Exercise inputs:
----

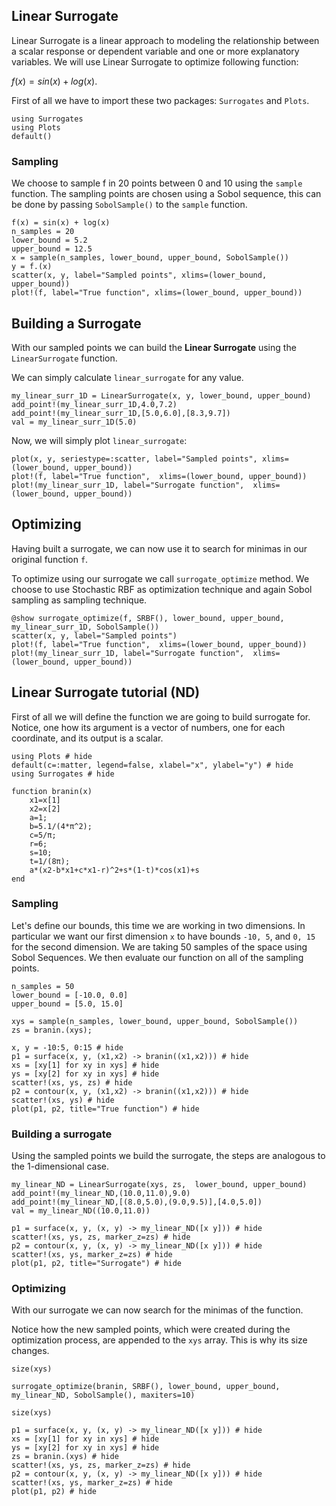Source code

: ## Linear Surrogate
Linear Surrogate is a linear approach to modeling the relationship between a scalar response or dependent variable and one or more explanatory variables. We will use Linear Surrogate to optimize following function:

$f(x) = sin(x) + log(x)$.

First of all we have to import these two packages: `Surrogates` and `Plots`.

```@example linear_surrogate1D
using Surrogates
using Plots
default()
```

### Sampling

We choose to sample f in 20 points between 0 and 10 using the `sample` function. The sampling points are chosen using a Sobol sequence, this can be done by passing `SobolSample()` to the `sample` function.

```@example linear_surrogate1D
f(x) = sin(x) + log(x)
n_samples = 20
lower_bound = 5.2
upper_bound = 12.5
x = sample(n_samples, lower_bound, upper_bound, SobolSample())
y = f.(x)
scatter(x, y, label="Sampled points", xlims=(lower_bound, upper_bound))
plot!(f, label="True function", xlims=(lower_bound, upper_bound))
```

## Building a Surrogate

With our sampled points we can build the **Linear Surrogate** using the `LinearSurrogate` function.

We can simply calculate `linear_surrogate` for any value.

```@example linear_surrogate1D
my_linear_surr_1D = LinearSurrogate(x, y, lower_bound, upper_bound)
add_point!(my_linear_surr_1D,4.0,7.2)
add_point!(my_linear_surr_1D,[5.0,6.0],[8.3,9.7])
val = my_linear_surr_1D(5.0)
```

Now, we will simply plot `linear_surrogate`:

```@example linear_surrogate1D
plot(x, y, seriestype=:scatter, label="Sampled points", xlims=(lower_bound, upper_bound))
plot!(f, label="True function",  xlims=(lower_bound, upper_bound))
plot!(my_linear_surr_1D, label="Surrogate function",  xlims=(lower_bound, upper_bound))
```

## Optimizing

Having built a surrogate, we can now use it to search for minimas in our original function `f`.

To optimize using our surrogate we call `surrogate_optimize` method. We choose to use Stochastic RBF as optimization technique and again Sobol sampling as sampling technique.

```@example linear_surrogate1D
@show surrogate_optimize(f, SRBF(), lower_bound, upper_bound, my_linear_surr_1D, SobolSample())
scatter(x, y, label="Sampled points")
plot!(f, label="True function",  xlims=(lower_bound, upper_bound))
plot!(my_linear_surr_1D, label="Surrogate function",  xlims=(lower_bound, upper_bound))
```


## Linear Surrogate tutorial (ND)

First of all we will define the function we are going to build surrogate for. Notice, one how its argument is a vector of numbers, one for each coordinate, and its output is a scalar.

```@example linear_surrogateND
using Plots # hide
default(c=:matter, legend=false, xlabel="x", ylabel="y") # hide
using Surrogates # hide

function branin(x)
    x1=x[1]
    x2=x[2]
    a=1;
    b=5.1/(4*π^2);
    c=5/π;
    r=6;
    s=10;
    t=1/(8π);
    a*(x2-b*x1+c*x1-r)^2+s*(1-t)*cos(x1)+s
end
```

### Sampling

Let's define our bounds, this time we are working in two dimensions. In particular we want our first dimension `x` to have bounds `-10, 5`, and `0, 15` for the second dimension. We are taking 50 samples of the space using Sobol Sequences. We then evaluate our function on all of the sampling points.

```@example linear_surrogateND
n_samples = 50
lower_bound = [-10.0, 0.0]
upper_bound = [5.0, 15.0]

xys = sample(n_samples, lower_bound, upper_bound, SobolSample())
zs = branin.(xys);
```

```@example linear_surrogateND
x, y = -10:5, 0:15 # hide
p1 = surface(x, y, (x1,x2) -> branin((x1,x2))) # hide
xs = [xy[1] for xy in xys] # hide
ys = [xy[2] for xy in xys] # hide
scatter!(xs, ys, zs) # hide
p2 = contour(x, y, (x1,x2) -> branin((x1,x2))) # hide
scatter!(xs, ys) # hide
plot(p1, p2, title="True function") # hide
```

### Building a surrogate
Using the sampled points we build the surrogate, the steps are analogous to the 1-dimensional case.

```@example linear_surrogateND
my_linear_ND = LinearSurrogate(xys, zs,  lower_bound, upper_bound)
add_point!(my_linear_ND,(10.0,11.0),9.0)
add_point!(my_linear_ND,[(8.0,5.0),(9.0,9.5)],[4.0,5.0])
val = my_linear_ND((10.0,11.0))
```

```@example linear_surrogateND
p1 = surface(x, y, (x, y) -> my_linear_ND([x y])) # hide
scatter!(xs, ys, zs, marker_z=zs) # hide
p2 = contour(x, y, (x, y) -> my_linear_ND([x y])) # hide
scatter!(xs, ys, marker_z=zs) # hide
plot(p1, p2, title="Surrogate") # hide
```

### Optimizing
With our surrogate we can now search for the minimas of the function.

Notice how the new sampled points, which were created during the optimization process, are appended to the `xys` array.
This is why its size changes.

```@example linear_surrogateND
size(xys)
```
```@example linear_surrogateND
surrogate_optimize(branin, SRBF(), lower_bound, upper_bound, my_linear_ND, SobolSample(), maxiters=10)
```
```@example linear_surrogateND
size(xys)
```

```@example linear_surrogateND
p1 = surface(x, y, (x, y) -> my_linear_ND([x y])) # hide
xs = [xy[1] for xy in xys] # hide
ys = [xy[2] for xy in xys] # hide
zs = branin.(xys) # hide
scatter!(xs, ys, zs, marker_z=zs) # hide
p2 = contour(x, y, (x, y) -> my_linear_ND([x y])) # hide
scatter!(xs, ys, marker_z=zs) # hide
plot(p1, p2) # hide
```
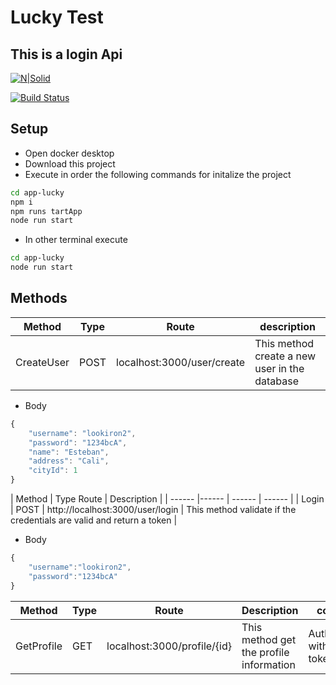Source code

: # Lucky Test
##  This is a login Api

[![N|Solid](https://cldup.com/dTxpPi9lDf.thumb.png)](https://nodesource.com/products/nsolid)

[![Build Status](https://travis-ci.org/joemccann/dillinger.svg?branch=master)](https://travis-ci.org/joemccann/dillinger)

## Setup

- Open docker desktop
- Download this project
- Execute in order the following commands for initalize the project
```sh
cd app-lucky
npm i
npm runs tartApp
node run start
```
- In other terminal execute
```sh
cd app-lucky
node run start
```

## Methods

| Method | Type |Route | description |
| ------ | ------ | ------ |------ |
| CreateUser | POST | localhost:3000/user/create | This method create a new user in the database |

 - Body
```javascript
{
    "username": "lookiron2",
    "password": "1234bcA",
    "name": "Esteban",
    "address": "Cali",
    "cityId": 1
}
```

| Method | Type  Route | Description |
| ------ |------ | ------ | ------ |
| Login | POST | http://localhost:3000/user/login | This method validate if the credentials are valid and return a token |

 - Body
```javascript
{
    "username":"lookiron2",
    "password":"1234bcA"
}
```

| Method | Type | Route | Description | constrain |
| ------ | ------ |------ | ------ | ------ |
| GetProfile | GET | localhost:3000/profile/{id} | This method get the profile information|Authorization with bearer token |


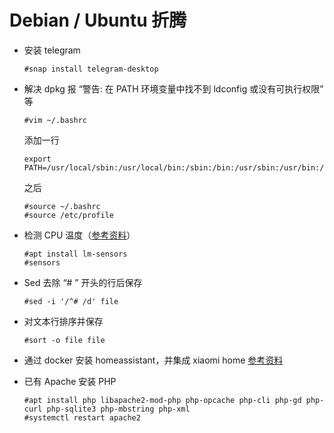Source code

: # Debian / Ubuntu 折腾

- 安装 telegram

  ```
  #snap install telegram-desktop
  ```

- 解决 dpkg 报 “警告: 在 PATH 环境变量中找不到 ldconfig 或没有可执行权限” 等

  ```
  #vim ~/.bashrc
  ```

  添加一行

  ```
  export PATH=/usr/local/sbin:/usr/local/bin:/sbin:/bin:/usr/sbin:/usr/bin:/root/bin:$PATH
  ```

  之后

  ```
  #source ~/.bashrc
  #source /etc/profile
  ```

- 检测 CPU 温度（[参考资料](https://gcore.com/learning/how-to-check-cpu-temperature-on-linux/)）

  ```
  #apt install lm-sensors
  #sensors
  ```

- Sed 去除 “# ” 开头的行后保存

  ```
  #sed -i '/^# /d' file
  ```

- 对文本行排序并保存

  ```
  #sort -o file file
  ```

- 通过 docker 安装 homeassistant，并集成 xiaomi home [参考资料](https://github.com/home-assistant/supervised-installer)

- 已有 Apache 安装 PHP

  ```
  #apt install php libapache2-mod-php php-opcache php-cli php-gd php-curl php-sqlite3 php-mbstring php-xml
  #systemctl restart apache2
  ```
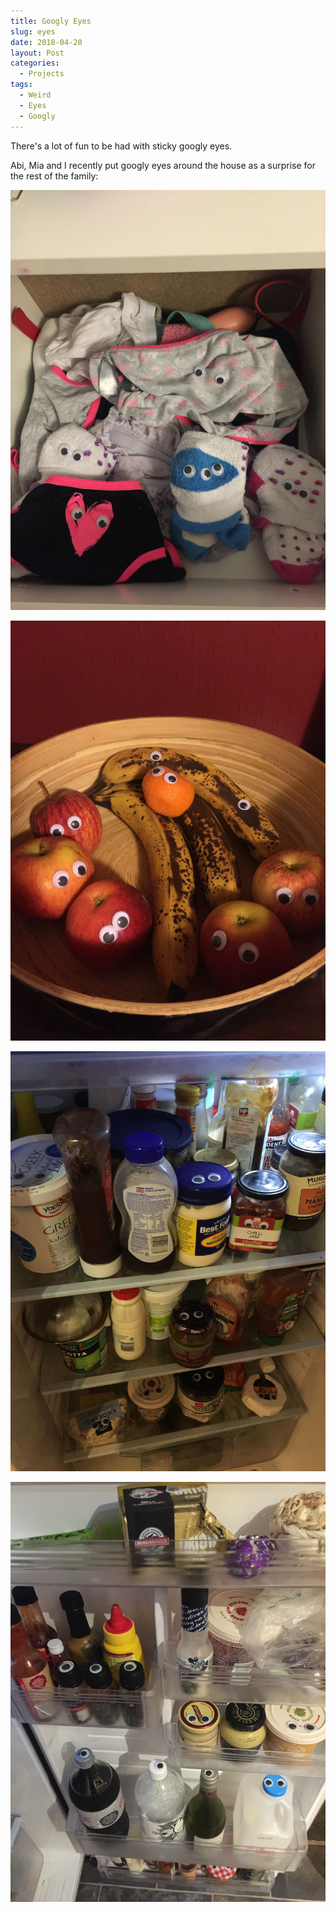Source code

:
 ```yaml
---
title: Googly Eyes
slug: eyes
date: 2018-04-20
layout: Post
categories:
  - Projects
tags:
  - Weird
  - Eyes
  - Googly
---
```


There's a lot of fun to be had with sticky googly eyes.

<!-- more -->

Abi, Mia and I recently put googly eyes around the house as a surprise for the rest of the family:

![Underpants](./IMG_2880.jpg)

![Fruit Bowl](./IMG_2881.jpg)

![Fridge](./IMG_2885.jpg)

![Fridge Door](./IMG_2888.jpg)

----

For the material above, what is the count of lines that hold the word "points"? Give the number by itself.

8